BRIEF: Omit the images, then print each record below exactly as it reads.

Saved data entries
****************

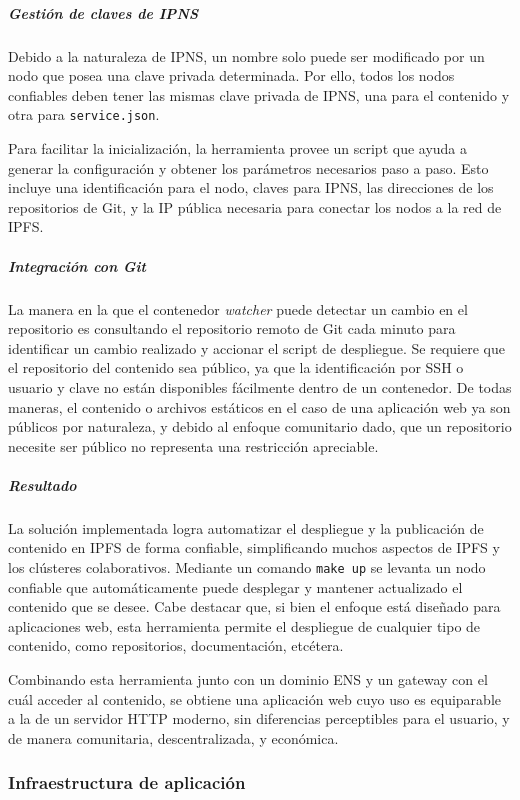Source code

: \subparagraph{Gestión de claves de IPNS}

Debido a la naturaleza de IPNS, un nombre solo puede ser modificado por un nodo que posea una clave privada determinada. Por ello, todos los nodos confiables deben tener las mismas clave privada de IPNS, una para el contenido y otra para \texttt{service.json}.

Para facilitar la inicialización, la herramienta provee un script que ayuda a generar la configuración y obtener los parámetros necesarios paso a paso. Esto incluye una identificación para el nodo, claves para IPNS, las direcciones de los repositorios de Git, y la IP pública necesaria para conectar los nodos a la red de IPFS.

\subparagraph{Integración con Git}

La manera en la que el contenedor \textit{watcher} puede detectar un cambio en el repositorio es consultando el repositorio remoto de Git cada minuto para identificar un cambio realizado y accionar el script de despliegue. Se requiere que el repositorio del contenido sea público, ya que la identificación por SSH o usuario y clave no están disponibles fácilmente dentro de un contenedor. De todas maneras, el contenido o archivos estáticos en el caso de una aplicación web ya son públicos por naturaleza, y debido al enfoque comunitario dado, que un repositorio necesite ser público no representa una restricción apreciable.

\subparagraph{Resultado}

La solución implementada logra automatizar el despliegue y la publicación de contenido en IPFS de forma confiable, simplificando muchos aspectos de IPFS y los clústeres colaborativos. Mediante un comando \texttt{make up} se levanta un nodo confiable que automáticamente puede desplegar y mantener actualizado el contenido que se desee. Cabe destacar que, si bien el enfoque está diseñado para aplicaciones web, esta herramienta permite el despliegue de cualquier tipo de contenido, como repositorios, documentación, etcétera.

Combinando esta herramienta junto con un dominio ENS y un gateway con el cuál acceder al contenido, se obtiene una aplicación web cuyo uso es equiparable a la de un servidor HTTP moderno, sin diferencias perceptibles para el usuario, y de manera comunitaria, descentralizada, y económica.

\subsubsection{Infraestructura de aplicación}

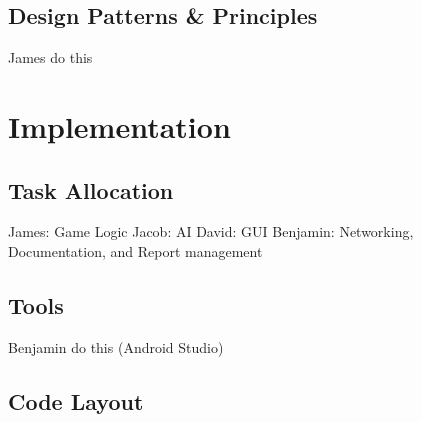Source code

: \documentclass{article}
\begin{document}
\subsection{Design Patterns \& Principles}
James do this

\section{Implementation}

\subsection{Task Allocation}
James: Game Logic\newline
Jacob: AI\newline
David: GUI\newline
Benjamin: Networking, Documentation, and Report management

\subsection{Tools}
Benjamin do this (Android Studio)

\subsection{Code Layout}
\end{document}
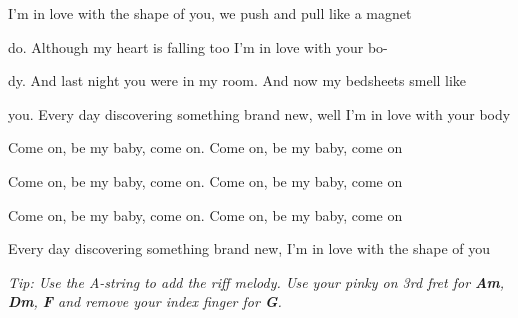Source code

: \begin{song}
\bigskip

 I'm in love with the shape of you, we push and pull like a magnet \par
{}do. Although my heart is falling too I'm in love with your bo- \par
{}dy. And last night you were in my room. And now my bedsheets smell like \par
{}you. Every day discovering something brand new, well I'm in love with your body \par
{} Come on, be my baby, come on.  Come on, be my baby, come on \par
{} Come on, be my baby, come on.  Come on, be my baby, come on \par
{} Come on, be my baby, come on.  Come on, be my baby, come on \par
{} Every day discovering something brand new, I'm in love with the shape of you \par

\vfill

{
\it\smaller
Tip: Use the A-string to add the riff melody. Use your pinky on 3rd fret for
\textbf{Am}, \textbf{Dm}, \textbf{F} and remove your index finger for \textbf{G}.
}

\bigskip

\end{song}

****************

ANSWER TO THE PROBLEM:
Source code

: \subparagraph{Gestión de claves de IPNS}

Debido a la naturaleza de IPNS, un nombre solo puede ser modificado por un nodo que posea una clave privada determinada. Por ello, todos los nodos confiables deben tener las mismas clave privada de IPNS, una para el contenido y otra para \texttt{service.json}.

Para facilitar la inicialización, la herramienta provee un script que ayuda a generar la configuración y obtener los parámetros necesarios paso a paso. Esto incluye una identificación para el nodo, claves para IPNS, las direcciones de los repositorios de Git, y la IP pública necesaria para conectar los nodos a la red de IPFS.

\subparagraph{Integración con Git}

La manera en la que el contenedor \textit{watcher} puede detectar un cambio en el repositorio es consultando el repositorio remoto de Git cada minuto para identificar un cambio realizado y accionar el script de despliegue. Se requiere que el repositorio del contenido sea público, ya que la identificación por SSH o usuario y clave no están disponibles fácilmente dentro de un contenedor. De todas maneras, el contenido o archivos estáticos en el caso de una aplicación web ya son públicos por naturaleza, y debido al enfoque comunitario dado, que un repositorio necesite ser público no representa una restricción apreciable.

\subparagraph{Resultado}

La solución implementada logra automatizar el despliegue y la publicación de contenido en IPFS de forma confiable, simplificando muchos aspectos de IPFS y los clústeres colaborativos. Mediante un comando \texttt{make up} se levanta un nodo confiable que automáticamente puede desplegar y mantener actualizado el contenido que se desee. Cabe destacar que, si bien el enfoque está diseñado para aplicaciones web, esta herramienta permite el despliegue de cualquier tipo de contenido, como repositorios, documentación, etcétera.

Combinando esta herramienta junto con un dominio ENS y un gateway con el cuál acceder al contenido, se obtiene una aplicación web cuyo uso es equiparable a la de un servidor HTTP moderno, sin diferencias perceptibles para el usuario, y de manera comunitaria, descentralizada, y económica.

\subsubsection{Infraestructura de aplicación}

Source code

: \documentclass{article}
\begin{document}
\subsection{Design Patterns \& Principles}
James do this

\section{Implementation}

\subsection{Task Allocation}
James: Game Logic\newline
Jacob: AI\newline
David: GUI\newline
Benjamin: Networking, Documentation, and Report management

\subsection{Tools}
Benjamin do this (Android Studio)

\subsection{Code Layout}
\end{document}
Source code

: \begin{song}
\bigskip

 I'm in love with the shape of you, we push and pull like a magnet \par
{}do. Although my heart is falling too I'm in love with your bo- \par
{}dy. And last night you were in my room. And now my bedsheets smell like \par
{}you. Every day discovering something brand new, well I'm in love with your body \par
{} Come on, be my baby, come on.  Come on, be my baby, come on \par
{} Come on, be my baby, come on.  Come on, be my baby, come on \par
{} Come on, be my baby, come on.  Come on, be my baby, come on \par
{} Every day discovering something brand new, I'm in love with the shape of you \par

\vfill

{
\it\smaller
Tip: Use the A-string to add the riff melody. Use your pinky on 3rd fret for
\textbf{Am}, \textbf{Dm}, \textbf{F} and remove your index finger for \textbf{G}.
}

\bigskip

\end{song}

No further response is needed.